Print any value to stdout with pretty formatting. Like Python's pprint.pprint.

from pprint import pprint, PrettyPrinter

# Default formatting
pprint(my_struct)

# With custom configuration
var pp = PrettyPrinter(indent=4, show_types=True)
pprint(my_struct, pp)

pformat() - Format as String

Return a pretty-formatted string instead of printing. Like Python's pprint.pformat. Useful for logging, string concatenation, or storing formatted output.
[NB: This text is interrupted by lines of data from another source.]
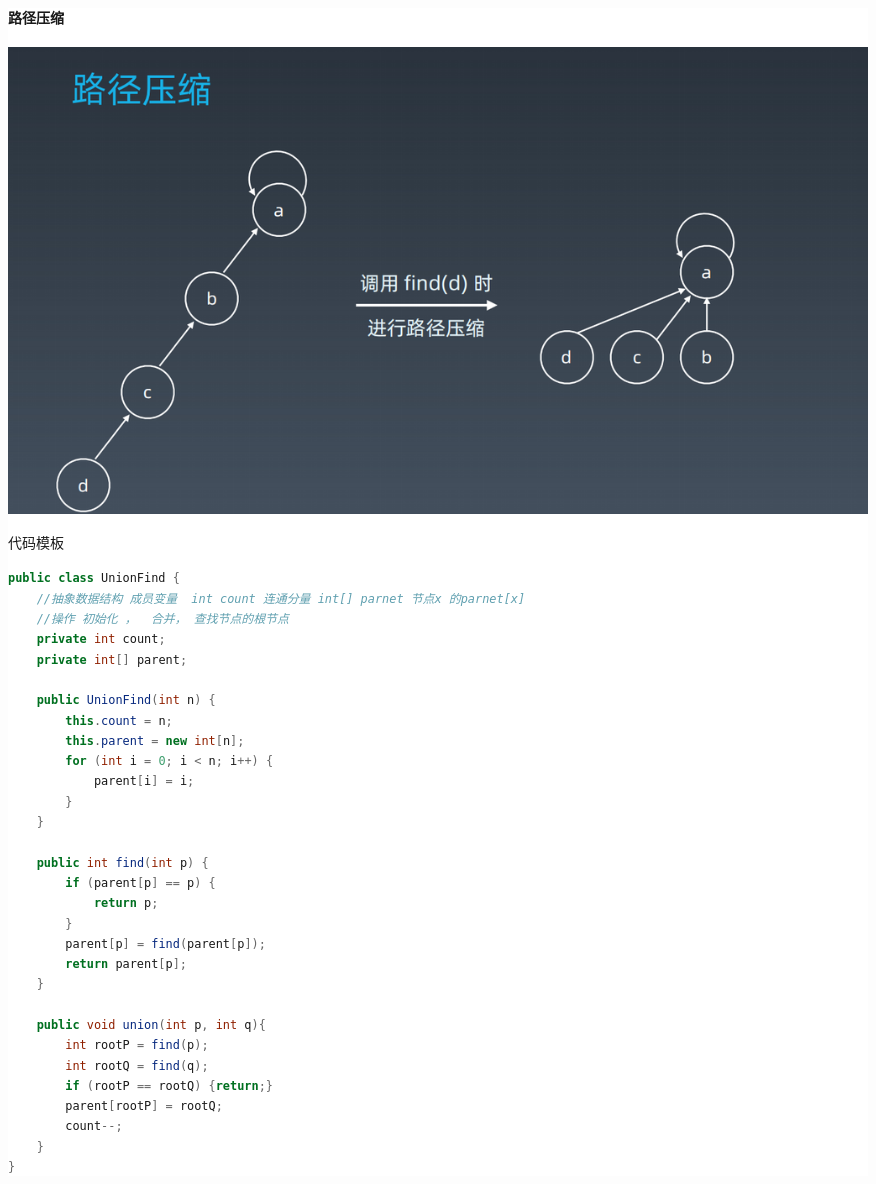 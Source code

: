 #### 路径压缩

![1607267969449](../images/1607267969449.png)





代码模板

```java
public class UnionFind {
    //抽象数据结构 成员变量  int count 连通分量 int[] parnet 节点x 的parnet[x]
    //操作 初始化 ，  合并， 查找节点的根节点
    private int count;
    private int[] parent;
    
    public UnionFind(int n) {
        this.count = n;
        this.parent = new int[n];
        for (int i = 0; i < n; i++) {
            parent[i] = i;
        }
    }
    
    public int find(int p) {
        if (parent[p] == p) {
            return p;
        }
        parent[p] = find(parent[p]);
        return parent[p];
    }
    
    public void union(int p, int q){
        int rootP = find(p);
        int rootQ = find(q);
        if (rootP == rootQ) {return;}
        parent[rootP] = rootQ;
        count--;
    }
}
```
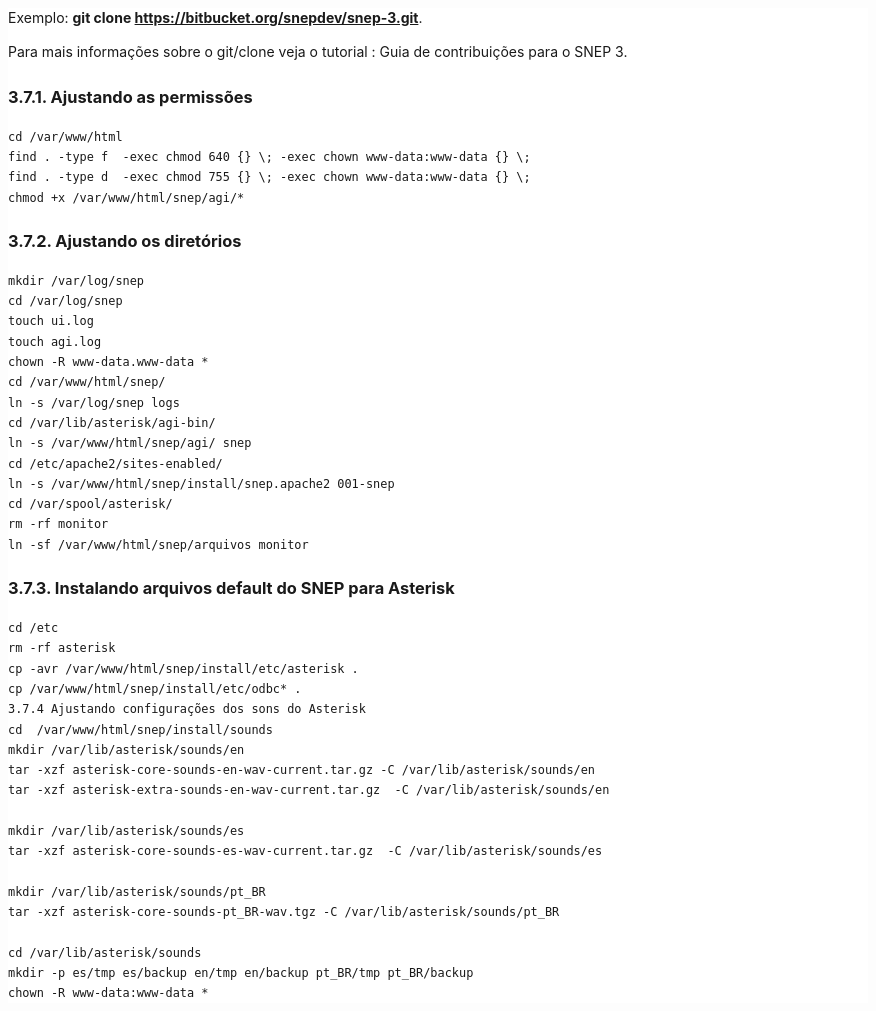 Exemplo: **git clone https://bitbucket.org/snepdev/snep-3.git**.

Para mais informações sobre o git/clone veja o tutorial : Guia de contribuições para o SNEP 3.

### 3.7.1. Ajustando as permissões

```
cd /var/www/html
find . -type f  -exec chmod 640 {} \; -exec chown www-data:www-data {} \;
find . -type d  -exec chmod 755 {} \; -exec chown www-data:www-data {} \;
chmod +x /var/www/html/snep/agi/*
```

### 3.7.2. Ajustando os diretórios

```
mkdir /var/log/snep
cd /var/log/snep
touch ui.log
touch agi.log
chown -R www-data.www-data *
cd /var/www/html/snep/
ln -s /var/log/snep logs
cd /var/lib/asterisk/agi-bin/
ln -s /var/www/html/snep/agi/ snep
cd /etc/apache2/sites-enabled/
ln -s /var/www/html/snep/install/snep.apache2 001-snep
cd /var/spool/asterisk/
rm -rf monitor
ln -sf /var/www/html/snep/arquivos monitor
```

### 3.7.3. Instalando arquivos default do SNEP para Asterisk

```
cd /etc
rm -rf asterisk
cp -avr /var/www/html/snep/install/etc/asterisk .
cp /var/www/html/snep/install/etc/odbc* .
3.7.4 Ajustando configurações dos sons do Asterisk
cd  /var/www/html/snep/install/sounds
mkdir /var/lib/asterisk/sounds/en
tar -xzf asterisk-core-sounds-en-wav-current.tar.gz -C /var/lib/asterisk/sounds/en
tar -xzf asterisk-extra-sounds-en-wav-current.tar.gz  -C /var/lib/asterisk/sounds/en

mkdir /var/lib/asterisk/sounds/es
tar -xzf asterisk-core-sounds-es-wav-current.tar.gz  -C /var/lib/asterisk/sounds/es

mkdir /var/lib/asterisk/sounds/pt_BR
tar -xzf asterisk-core-sounds-pt_BR-wav.tgz -C /var/lib/asterisk/sounds/pt_BR

cd /var/lib/asterisk/sounds
mkdir -p es/tmp es/backup en/tmp en/backup pt_BR/tmp pt_BR/backup
chown -R www-data:www-data *
```
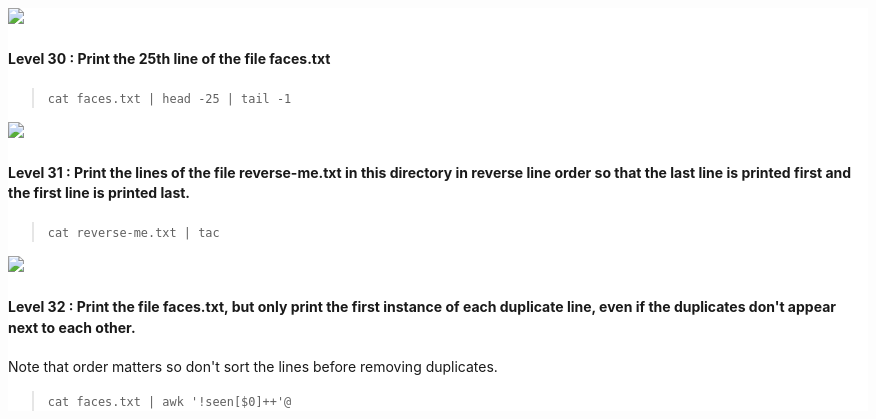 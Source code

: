 [![](https://cmdchallenge.com/img/emojis/1F437.png)]()
#### Level 30 : Print the 25th line of the file faces.txt
> `cat faces.txt | head -25 | tail -1`

[![](https://cmdchallenge.com/img/emojis/1F42D.png)]()
#### Level 31 : Print the lines of the file reverse-me.txt in this directory in reverse line order so that the last line is printed first and the first line is printed last.
> `cat reverse-me.txt | tac`

[![](https://cmdchallenge.com/img/emojis/1F439.png)]()
#### Level 32 : Print the file faces.txt, but only print the first instance of each duplicate line, even if the duplicates don't appear next to each other.
Note that order matters so don't sort the lines before removing duplicates.
> `cat faces.txt | awk '!seen[$0]++'@`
from pprint import pformat, PrettyPrinter

# Get formatted string
var s = pformat(my_struct)
print("Debug: " + s)

# With custom configuration
var pp = PrettyPrinter(indent=4)
var s = pformat(my_struct, pp)

PrettyPrinter - Configuration

All formatting options are controlled through PrettyPrinter:

var pp = PrettyPrinter(
    indent=2,         # Spaces per indent level (default: 2)
    max_depth=6,      # Max nesting depth before "..." (default: 6)
    max_items=64,     # Max fields shown before "..." (default: 64)
    show_types=False, # Show type annotations (default: False)
    compact=False,    # Reserved for future use
)
Option Default Description
indent 2 Spaces per indentation level
max_depth 6 Maximum nesting depth before "..."
max_items 64 Maximum fields shown per struct
show_types False Append type annotations like <Int>
compact False Reserved for future single-line output

Supported Types

Type Output Format Example
String Quoted with double quotes "Ada"
Int Numeric 42, -10, 0
Bool Lowercase JSON-style true, false
Float64 Decimal 3.14, 95.5
Float32 Decimal 1.5
Float16 Decimal 0.5
Nested structs Recursive with braces { inner: { ... } }
Empty structs Empty braces {}
Unknown types Placeholder <unknown>

Examples

Scalars

pprint and pformat work directly on scalar values:

from pprint import pformat

print(pformat(42))            # 42
print(pformat(True))          # true
print(pformat(3.14))          # 3.14
print(pformat("hello world")) # "hello world"

Nested Structs

Nested structs are formatted recursively with proper indentation:

from pprint import pprint

@fieldwise_init
struct Address(Copyable, Movable):
    var city: String
    var zip: Int

@fieldwise_init
struct Person(Copyable, Movable):
    var name: String
    var age: Int
    var active: Bool
    var score: Float64
    var address: Address

def main():
    var p = Person("Ada", 36, True, 95.5, Address("London", 12345))
    pprint(p)

Output:

{
  name: "Ada",
  age: 36,
  active: true,
  score: 95.5,
  address: {
    city: "London",
    zip: 12345
  }
}

Type Annotations

Enable show_types=True to see type information after each value:

from pprint import pprint, PrettyPrinter

var pp = PrettyPrinter(show_types=True)
pprint(my_struct, pp)

Output:

{
  name: "Ada" <String>,
  age: 36 <Int>,
  active: true <Bool>,
  score: 95.5 <Float64>,
  address: {
    city: "London" <String>,
    zip: 12345 <Int>
  } <Address>
}

Custom Indentation

Control indent width for different readability needs:

from pprint import pprint, PrettyPrinter

# 4-space indent
pprint(my_struct, PrettyPrinter(indent=4))

# Minimal indent
pprint(my_struct, PrettyPrinter(indent=1))

Depth Limiting

Prevent overly deep output for complex nested structures:

from pprint import pprint, PrettyPrinter

# Truncate at depth 2 (shows "..." for deeper levels)
pprint(deeply_nested, PrettyPrinter(max_depth=2))

Output:

{
  inner: {
    inner: ...
  }
}

Field Limiting

Limit the number of fields shown for structs with many fields:

from pprint import pprint, PrettyPrinter

# Show only first 3 fields, then "..."
pprint(large_struct, PrettyPrinter(max_items=3))

Using pformat for Logging

from pprint import pformat

def log_state[T: AnyType](label: String, value: T):
    print("[LOG] " + label + ": " + pformat(value))

def main():
    var config = AppConfig(...)
    log_state("startup config", config)

Re-exports

Structs

struct PrettyPrinter Configuration for pretty printing, similar to Python's pprint.PrettyPrinter.

Functions

fn pprint Pretty-print any value to stdout.
fn pformat Format any value as a pretty-printed string.